Dans ce 24e épisode de la saison 2, je vous invite à déconstruire votre sentiment d’illégitimité pour mieux le surmonter, voire même vous en débarrasser. Au fond, il me semble qu’au lieu d’attendre très docilement de nous sentir légitimes pour faire telle ou telle chose, on gagnerait à cultiver ensemble une certaine fantaisie : la fantaisie de vivre en toute illégitimité et de nous encourager les unes les autres à le faire !
Je vous parlais à l’instant d’une de nos habitudes les plus aveuglantes : l’habitude de formuler des problèmes socio-économiques en des termes psychologiques.
À mon sens, cette habitude rhétorique entrave nos libertés de 3 façons :
1 – Tant que vous croyez que vos obstacles sont psychologiques, et que par là vous en êtes responsable, vous retournez la colère résultant de vos frustrations sur vous-mêmes. Et vous vous dites que les choses ne changeront que si vous travaillez suffisamment sur vous-même pour surmonter vos freins.
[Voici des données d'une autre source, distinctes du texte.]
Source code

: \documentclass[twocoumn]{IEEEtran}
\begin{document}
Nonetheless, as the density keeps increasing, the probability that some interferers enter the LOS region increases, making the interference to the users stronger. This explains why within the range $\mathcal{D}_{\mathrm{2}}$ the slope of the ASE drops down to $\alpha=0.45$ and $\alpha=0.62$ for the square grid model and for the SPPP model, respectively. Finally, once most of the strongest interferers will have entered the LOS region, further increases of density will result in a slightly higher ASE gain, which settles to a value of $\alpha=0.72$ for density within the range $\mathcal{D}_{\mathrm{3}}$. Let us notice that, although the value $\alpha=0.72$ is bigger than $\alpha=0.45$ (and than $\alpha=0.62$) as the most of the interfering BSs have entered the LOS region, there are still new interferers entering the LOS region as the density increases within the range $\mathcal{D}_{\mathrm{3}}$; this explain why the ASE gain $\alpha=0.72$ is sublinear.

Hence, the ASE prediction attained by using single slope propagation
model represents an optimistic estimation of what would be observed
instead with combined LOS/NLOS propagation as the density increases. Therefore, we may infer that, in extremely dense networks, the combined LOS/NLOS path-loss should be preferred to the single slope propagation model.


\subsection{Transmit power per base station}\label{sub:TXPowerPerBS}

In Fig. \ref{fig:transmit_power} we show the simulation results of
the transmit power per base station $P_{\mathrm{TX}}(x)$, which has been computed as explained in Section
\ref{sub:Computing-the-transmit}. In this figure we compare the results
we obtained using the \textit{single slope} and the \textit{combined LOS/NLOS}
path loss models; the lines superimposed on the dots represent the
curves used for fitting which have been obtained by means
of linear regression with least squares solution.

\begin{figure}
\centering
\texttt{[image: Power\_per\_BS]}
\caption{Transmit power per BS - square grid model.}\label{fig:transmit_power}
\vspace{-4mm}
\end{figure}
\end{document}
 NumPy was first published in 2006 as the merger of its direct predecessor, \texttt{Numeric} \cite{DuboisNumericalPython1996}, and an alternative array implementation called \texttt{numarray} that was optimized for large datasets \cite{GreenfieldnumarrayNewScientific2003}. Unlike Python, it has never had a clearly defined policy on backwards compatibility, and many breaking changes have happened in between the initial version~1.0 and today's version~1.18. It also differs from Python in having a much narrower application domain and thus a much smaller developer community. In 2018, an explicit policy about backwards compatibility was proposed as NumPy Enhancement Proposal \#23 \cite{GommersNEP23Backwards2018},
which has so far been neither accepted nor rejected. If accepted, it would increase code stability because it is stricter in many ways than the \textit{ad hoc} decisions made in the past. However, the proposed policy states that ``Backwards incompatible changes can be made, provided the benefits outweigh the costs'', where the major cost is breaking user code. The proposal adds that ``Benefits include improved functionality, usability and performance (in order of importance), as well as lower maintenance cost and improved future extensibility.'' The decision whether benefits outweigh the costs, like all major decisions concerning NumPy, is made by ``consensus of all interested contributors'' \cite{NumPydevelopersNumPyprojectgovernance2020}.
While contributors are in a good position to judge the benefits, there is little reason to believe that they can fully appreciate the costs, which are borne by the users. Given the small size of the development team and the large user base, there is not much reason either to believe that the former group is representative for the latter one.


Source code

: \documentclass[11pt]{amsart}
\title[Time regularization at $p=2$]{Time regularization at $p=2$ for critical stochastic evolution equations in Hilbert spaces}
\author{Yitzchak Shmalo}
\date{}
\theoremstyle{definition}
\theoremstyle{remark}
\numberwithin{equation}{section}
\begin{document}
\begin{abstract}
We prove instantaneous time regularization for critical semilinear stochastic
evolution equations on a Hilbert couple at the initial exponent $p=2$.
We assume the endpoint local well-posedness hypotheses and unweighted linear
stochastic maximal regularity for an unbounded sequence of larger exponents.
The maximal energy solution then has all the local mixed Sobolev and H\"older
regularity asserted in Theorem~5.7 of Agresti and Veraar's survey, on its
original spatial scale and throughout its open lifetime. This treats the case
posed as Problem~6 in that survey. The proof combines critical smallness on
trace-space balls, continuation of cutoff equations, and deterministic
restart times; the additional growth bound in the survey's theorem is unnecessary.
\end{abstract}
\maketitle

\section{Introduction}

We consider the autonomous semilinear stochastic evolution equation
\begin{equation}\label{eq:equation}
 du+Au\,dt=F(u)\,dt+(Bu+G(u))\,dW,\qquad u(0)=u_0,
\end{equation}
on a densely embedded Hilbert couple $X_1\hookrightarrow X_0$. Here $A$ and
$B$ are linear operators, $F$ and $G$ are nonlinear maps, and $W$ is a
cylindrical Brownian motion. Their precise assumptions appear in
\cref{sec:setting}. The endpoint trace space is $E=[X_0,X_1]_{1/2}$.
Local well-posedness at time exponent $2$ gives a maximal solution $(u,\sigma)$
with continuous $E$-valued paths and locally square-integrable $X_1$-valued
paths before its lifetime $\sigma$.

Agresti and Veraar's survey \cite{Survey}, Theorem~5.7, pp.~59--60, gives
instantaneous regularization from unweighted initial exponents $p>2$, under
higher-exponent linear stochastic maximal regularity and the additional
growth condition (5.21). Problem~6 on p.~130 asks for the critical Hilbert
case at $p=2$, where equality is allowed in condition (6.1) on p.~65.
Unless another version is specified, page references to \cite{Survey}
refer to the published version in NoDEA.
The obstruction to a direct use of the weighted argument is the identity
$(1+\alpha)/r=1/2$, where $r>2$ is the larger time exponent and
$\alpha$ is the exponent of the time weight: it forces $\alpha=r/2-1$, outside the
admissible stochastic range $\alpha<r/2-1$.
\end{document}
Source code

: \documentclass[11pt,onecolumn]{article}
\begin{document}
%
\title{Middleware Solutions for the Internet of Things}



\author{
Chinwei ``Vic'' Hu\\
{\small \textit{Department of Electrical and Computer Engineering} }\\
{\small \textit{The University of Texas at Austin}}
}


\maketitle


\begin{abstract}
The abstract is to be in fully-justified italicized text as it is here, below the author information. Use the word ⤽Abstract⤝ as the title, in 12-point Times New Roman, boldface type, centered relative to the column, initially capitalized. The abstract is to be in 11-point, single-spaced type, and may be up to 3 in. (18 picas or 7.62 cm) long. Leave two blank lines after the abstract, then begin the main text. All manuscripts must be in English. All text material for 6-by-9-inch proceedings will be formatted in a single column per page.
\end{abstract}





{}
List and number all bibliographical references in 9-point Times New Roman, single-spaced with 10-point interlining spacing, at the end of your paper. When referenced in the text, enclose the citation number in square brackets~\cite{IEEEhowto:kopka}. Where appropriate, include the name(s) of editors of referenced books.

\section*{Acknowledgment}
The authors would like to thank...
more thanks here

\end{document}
2 – Les concepts psychologiques dont nous disposons s’appliquent indifféremment à tout le monde. Ils ne tiennent pas compte des discriminations et de leurs effets. Par exemple, il est courant d’entendre parler du syndrome de l’imposteur. Au point qu’on peut se demander s’il existe une seule personne sur terre qui n’en souffre pas. De sorte que lorsque vous appartenez à une minorité discriminée, et que vous vous autocensurez par exemple, vous vous retrouverez à formuler vos difficultés dans des termes qu’utilise la classe dominante. Comme tout le monde, vous souffrez du syndrome de l’imposteur. Ce qui rend votre expérience singulière opaque pour vous-même, puisque vous ne disposez que d’une étiquette générale et floue pour la nommer.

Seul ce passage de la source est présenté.